According to standard ACMG guidelines, the rule for BS2 is: 'Observed in a healthy adult individual for a dominant disorder'. The evidence for this variant shows: no such observations. Therefore, this criterion is not applied.

BS3

BS3 (Not Applied)

According to standard ACMG guidelines, the rule for BS3 is: 'Well-established functional studies show no damaging effect on protein function or splicing'. The evidence for this variant shows: no functional studies available. Therefore, this criterion is not applied.

BS4

BS4 (Not Applied)

According to standard ACMG guidelines, the rule for BS4 is: 'Lack of segregation in affected family members'. The evidence for this variant shows: no segregation data. Therefore, this criterion is not applied.

BP1

BP1 (Not Applied)

According to standard ACMG guidelines, the rule for BP1 is: 'Missense variant in a gene where only loss of function causes disease'. The evidence for this variant shows: it is synonymous, not missense. Therefore, this criterion is not applied.

BP2

BP2 (Not Applied)

According to standard ACMG guidelines, the rule for BP2 is: 'Observed in trans with a pathogenic variant for dominant disorders or in cis with a pathogenic variant'. The evidence for this variant shows: no phasing data. Therefore, this criterion is not applied.

BP3

BP3 (Not Applied)

According to standard ACMG guidelines, the rule for BP3 is: 'In-frame deletions/insertions in a repetitive region without known function'. The evidence for this variant shows: it is a single nucleotide change, not an indel. Therefore, this criterion is not applied.

BP4

BP4 (Supporting)

According to standard ACMG guidelines, the rule for BP4 is: 'Multiple lines of computational evidence suggest no impact on gene or gene product'. The evidence for this variant shows: SpliceAI scores of 0 predicting no splicing impact, a CADD score of 0.54 indicating low deleteriousness.

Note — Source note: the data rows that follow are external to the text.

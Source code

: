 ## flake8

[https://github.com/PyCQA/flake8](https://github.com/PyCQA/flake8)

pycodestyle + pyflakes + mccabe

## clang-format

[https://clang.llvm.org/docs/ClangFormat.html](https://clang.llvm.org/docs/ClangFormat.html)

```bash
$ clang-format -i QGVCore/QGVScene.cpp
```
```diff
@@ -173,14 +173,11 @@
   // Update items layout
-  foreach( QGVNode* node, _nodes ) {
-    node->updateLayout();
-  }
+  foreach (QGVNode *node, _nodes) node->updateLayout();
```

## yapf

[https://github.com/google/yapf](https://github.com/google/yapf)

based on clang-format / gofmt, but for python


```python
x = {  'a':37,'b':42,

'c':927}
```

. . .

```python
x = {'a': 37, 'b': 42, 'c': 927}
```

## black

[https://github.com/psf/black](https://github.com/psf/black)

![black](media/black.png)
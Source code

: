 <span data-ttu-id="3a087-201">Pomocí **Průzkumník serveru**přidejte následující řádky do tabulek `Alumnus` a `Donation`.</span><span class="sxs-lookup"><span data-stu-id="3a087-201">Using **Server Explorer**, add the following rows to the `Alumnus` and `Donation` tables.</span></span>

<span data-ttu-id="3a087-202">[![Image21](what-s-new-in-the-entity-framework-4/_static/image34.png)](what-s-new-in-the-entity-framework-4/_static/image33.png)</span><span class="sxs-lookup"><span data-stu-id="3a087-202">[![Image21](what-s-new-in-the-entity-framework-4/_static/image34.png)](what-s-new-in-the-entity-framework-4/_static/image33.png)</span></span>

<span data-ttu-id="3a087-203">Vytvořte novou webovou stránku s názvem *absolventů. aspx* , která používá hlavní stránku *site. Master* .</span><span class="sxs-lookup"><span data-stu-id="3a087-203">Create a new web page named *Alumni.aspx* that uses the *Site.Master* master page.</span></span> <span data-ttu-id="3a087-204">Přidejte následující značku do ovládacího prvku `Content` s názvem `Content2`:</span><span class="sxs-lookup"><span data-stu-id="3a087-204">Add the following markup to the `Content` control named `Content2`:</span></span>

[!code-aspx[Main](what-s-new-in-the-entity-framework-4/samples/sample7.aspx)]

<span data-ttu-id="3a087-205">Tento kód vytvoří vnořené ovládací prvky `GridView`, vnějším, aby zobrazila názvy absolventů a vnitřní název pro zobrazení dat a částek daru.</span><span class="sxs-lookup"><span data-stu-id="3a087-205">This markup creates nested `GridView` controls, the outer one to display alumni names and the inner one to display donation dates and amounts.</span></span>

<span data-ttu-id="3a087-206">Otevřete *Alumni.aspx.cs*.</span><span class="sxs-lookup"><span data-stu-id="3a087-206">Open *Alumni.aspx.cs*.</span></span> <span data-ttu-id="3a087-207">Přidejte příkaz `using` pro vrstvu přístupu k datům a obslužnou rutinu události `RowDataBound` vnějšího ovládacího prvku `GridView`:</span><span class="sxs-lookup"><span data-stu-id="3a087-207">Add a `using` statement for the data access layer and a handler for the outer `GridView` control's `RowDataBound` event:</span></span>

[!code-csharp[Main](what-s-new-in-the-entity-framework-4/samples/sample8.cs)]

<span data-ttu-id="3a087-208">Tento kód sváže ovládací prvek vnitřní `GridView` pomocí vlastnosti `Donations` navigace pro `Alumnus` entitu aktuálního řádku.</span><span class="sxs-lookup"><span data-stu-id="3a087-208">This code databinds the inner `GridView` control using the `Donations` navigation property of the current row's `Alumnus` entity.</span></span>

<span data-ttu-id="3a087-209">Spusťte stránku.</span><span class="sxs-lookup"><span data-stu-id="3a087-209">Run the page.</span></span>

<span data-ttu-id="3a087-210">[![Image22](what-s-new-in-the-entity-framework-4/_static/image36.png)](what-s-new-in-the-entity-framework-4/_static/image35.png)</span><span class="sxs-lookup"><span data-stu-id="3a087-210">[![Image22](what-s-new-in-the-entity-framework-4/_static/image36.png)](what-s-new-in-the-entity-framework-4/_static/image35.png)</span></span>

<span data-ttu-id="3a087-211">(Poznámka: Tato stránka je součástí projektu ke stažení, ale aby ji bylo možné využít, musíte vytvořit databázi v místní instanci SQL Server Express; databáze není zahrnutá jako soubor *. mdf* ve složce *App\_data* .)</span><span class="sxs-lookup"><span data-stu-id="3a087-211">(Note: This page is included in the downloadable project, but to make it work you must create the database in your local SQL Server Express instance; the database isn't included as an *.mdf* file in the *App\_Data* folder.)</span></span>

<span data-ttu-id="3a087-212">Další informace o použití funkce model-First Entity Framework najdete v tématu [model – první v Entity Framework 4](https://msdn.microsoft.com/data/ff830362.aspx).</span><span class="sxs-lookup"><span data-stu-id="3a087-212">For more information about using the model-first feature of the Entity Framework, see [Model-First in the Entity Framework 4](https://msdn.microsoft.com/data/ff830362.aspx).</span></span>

Therefore, this criterion is applied at Supporting strength because computational tools support no impact.

BP5

BP5 (Not Applied)

According to standard ACMG guidelines, the rule for BP5 is: 'Variant found in a case with an alternate molecular basis for disease'. The evidence for this variant shows: no such case reports. Therefore, this criterion is not applied.

BP6

BP6 (Not Applied)

According to standard ACMG guidelines, the rule for BP6 is: 'Reputable source reports variant as benign without accessible evidence'. The evidence for this variant shows: no such reports. Therefore, this criterion is not applied.

BP7

BP7 (Supporting)

According to standard ACMG guidelines, the rule for BP7 is: 'Synonymous variant with no predicted impact on splicing'. The evidence for this variant shows: it is a silent (S752=) change with SpliceAI scores of 0 for potential splice site alterations. Therefore, this criterion is applied at Supporting strength because it is a synonymous variant with no predicted splicing impact.